Figure 2. Within-group regressions of ANCOVA pooled regression residuals of pre-post change on pretest in non-homogeneous regression data.
Since the full-sample correlation of the pre-post change with the pretest was only .161, the pooled within group regression failed to remove any appreciable amount of the pretest variance from the pre-post change scores within each group.

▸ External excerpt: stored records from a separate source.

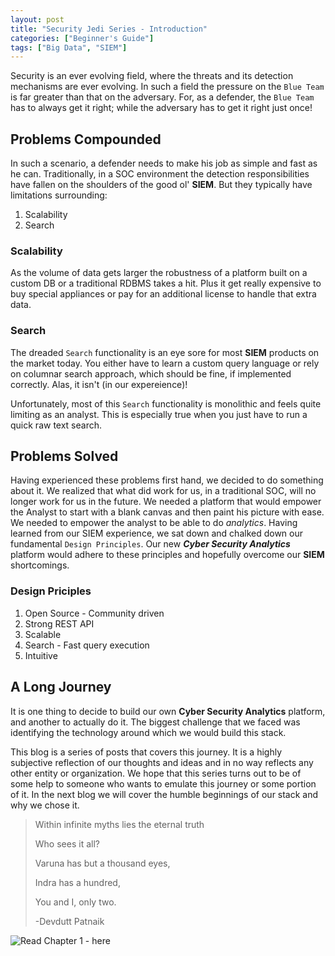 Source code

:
 ```yaml
---
layout: post
title: "Security Jedi Series - Introduction"
categories: ["Beginner's Guide"]
tags: ["Big Data", "SIEM"]
---
```


Security is an ever evolving field, where the threats and its detection mechanisms are ever evolving. In such a field the pressure on the `Blue Team` is far greater than that on the adversary. For, as a defender, the `Blue Team` has to always get it right; while the adversary has to get it right just once!

## Problems Compounded

In such a scenario, a defender needs to make his job as simple and fast as he can. Traditionally, in a SOC environment the detection responsibilities have fallen on the shoulders of the good ol' **SIEM**. But they typically have limitations surrounding:

1. Scalability
2. Search

### Scalability

As the volume of data gets larger the robustness of a platform built on a custom DB or a traditional RDBMS takes a hit. Plus it get really expensive to buy special appliances or pay for an additional license to handle that extra data.

### Search

The dreaded `Search` functionality is an eye sore for most **SIEM** products on the market today. You either have to learn a custom query language or rely on columnar search approach, which should be fine, if implemented correctly. Alas, it isn't (in our expereience)!

Unfortunately, most of this `Search` functionality is monolithic and feels quite limiting as an analyst. This is especially true when you just have to run a quick raw text search.

## Problems Solved

Having experienced these problems first hand, we decided to do something about it. We realized that what did work for us, in a traditional SOC, will no longer work for us in the future. We needed a platform that would empower the Analyst to start with a blank canvas and then paint his picture with ease. We needed to empower the analyst to be able to do _analytics_. Having learned from our SIEM experience, we sat down and chalked down our fundamental `Design Principles`. Our new _**Cyber Security Analytics**_ platform would adhere to these principles and hopefully overcome our **SIEM** shortcomings.

### Design Priciples

1. Open Source - Community driven
2. Strong REST API
3. Scalable
4. Search - Fast query execution
5. Intuitive

## A Long Journey

It is one thing to decide to build our own **Cyber Security Analytics** platform, and another to actually do it. The biggest challenge that we faced was identifying the technology around which we would build this stack.

This blog is a series of posts that covers this journey. It is a highly subjective reflection of our thoughts and ideas and in no way reflects any other entity or organization. We hope that this series turns out to be of some help to someone who wants to emulate this journey or some portion of it. In the next blog we will cover the humble beginnings of our stack and why we chose it.

> Within infinite myths lies the eternal truth
>
> Who sees it all?
>
> Varuna has but a thousand eyes,
>
> Indra has a hundred,
>
> You and I, only two.
>
> -Devdutt Patnaik

![Read Chapter 1 - here]()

In contrast, the use of the ANCOVRES method resulted in slopes of zero in each of the groups, as shown in Figure 3.
Figure 3. Within-group regressions of ANCOVRES within-group residualized pre-post change scores on the pretest in non-homogeneous regression data.
Extending ANCOVRES to Larger Models
The proposed method can be extended to the use of multiple covariates. A separate multiple linear regression can be computed for each level of the independent variable and used as the basis for computing the residual scores for the respective level. This method is not restricted to the use of a linear model; polynomial terms can be included, although they tend to capitalize on error to a greater extent, which could lead to excessive reduction of the error term and increased Type I error.
The method can also be used with multiple independent variables. An appropriate way to proceed would be to parallel the steps of a Type II sum of squares ANOVA. Specifically, separate ANOVAs would be conducted for each independent variable and for each interaction effect. For further details on this procedure, please contact the author.
Conclusion
ANCOVA fails to completely exclude the influence of covariates on the response variable within each of the levels of the independent variable except in the rare case where the regression slopes reflecting this influence are identical across all independent variable levels. When the difference between such slopes reaches statistical significance, convention stipulates that ANCOVA is rendered inapplicable. ANCOVRES, the new method proposed here, is applicable regardless of the degree of difference in regression slopes between independent variable levels. Consequently, the proposed method constitutes the first generally applicable recourse in situations where the regression homogeneity assumption of ANCOVA is formally violated. In addition, even where the differences between regression slopes do not reach statistical significance but are nevertheless non-negligible, ANCOVRES offers a more powerful and precise method of assessing group differences on the response variable free from the influence of covariates considered to be extraneous.
References
- Keppel, G. (1991). Design and Analysis: A Researcher’s Handbook. Upper Saddle River, New Jersey: Prentice Hall.
- Maxwell, S. E., Delaney, H. D., & Manheimer, J. M. (1985). ANOVA of residuals and ANCOVA: Correcting an illusion by using model comparisons and graphs. Journal of Educational Statistics, 10, 197-209.
- Winer, B.J., Brown, D.R., & Michels, K.M. (1991). Statistical Principles in Experimental Design (3rd Ed.). McGraw-Hill, New York.